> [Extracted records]
= = = = = = =

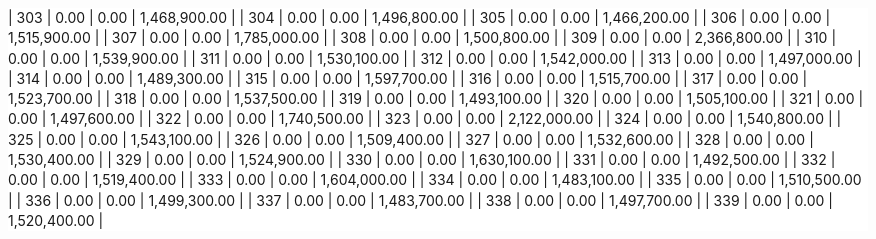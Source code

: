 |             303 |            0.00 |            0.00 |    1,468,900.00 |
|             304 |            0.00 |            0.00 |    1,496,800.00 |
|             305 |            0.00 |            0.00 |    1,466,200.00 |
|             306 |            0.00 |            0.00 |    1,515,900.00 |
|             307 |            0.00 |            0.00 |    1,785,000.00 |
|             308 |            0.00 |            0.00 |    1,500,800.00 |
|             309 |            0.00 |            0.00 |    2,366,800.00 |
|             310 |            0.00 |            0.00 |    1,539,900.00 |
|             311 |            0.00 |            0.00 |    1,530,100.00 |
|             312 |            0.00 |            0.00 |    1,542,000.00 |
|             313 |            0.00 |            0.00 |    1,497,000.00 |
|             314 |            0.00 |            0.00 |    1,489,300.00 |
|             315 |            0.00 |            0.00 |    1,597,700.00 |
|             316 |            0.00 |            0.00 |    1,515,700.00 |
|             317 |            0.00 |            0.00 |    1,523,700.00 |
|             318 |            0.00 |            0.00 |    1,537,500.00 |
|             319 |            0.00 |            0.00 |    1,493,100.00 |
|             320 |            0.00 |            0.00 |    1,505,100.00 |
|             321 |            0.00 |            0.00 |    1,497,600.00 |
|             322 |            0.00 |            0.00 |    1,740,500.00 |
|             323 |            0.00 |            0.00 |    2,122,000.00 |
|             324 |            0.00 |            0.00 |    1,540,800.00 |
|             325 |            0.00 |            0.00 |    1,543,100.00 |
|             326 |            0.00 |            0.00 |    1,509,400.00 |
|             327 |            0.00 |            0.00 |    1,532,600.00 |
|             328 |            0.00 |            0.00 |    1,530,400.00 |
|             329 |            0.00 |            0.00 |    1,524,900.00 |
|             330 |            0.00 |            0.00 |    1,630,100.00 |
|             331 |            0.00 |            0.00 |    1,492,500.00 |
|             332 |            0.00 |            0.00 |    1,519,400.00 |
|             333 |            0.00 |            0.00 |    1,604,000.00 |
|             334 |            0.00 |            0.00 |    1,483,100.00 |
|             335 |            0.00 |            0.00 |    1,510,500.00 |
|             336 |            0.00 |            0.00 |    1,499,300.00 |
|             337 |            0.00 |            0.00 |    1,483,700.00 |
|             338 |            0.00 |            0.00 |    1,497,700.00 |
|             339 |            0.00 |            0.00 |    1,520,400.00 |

= = = = = = =

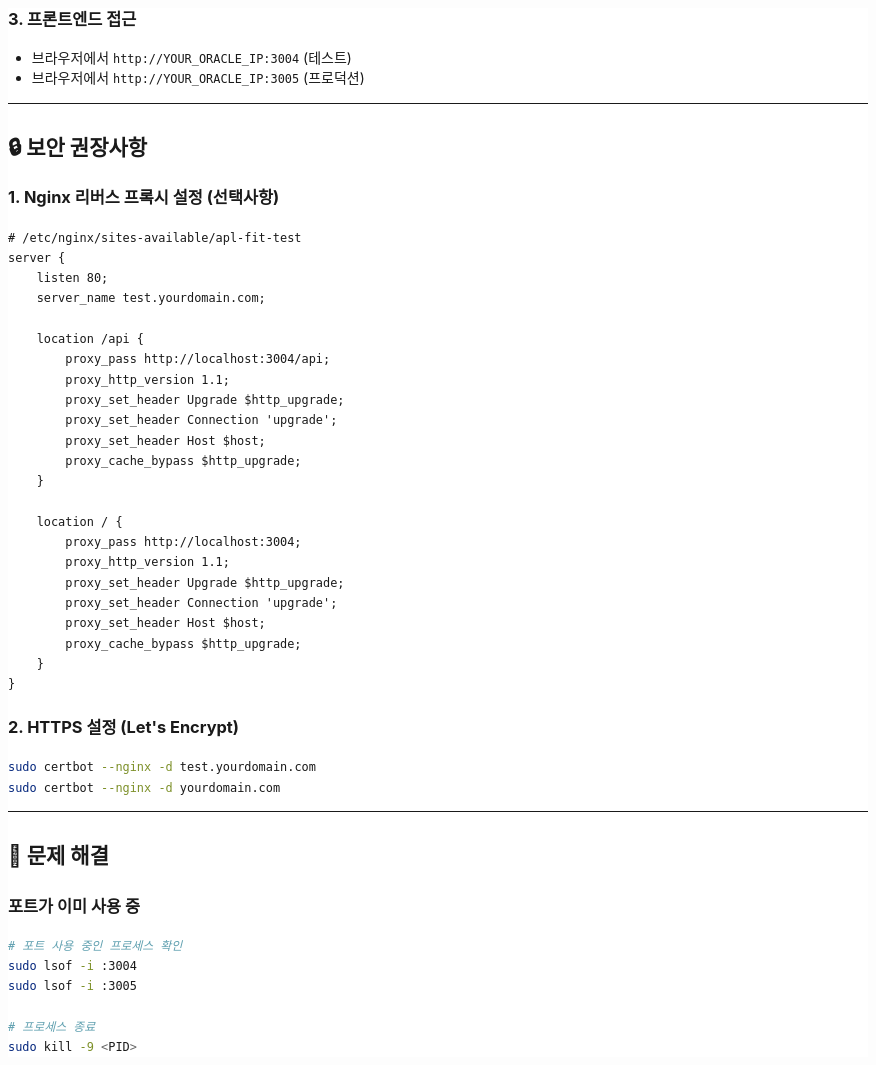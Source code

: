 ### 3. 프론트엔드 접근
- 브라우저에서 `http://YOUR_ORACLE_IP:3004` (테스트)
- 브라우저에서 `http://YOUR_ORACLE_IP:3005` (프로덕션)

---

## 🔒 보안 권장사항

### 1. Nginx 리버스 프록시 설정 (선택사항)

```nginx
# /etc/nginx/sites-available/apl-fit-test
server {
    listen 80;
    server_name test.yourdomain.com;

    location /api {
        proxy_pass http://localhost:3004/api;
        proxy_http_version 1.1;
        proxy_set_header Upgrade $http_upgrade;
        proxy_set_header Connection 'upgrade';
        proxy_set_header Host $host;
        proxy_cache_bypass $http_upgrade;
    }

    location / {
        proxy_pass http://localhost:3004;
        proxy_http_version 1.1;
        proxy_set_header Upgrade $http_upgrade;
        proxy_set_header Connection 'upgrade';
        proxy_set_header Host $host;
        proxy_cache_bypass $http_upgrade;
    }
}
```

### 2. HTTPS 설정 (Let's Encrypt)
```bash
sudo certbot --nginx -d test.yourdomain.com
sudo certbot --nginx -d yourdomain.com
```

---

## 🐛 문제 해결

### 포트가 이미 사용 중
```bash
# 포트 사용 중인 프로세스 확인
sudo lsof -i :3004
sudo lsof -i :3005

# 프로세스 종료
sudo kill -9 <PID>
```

= = = = = = =

> [What to produce]
A single figure is required: the number of lines in the entries that hold the string "certbot".

> [The completed task]
2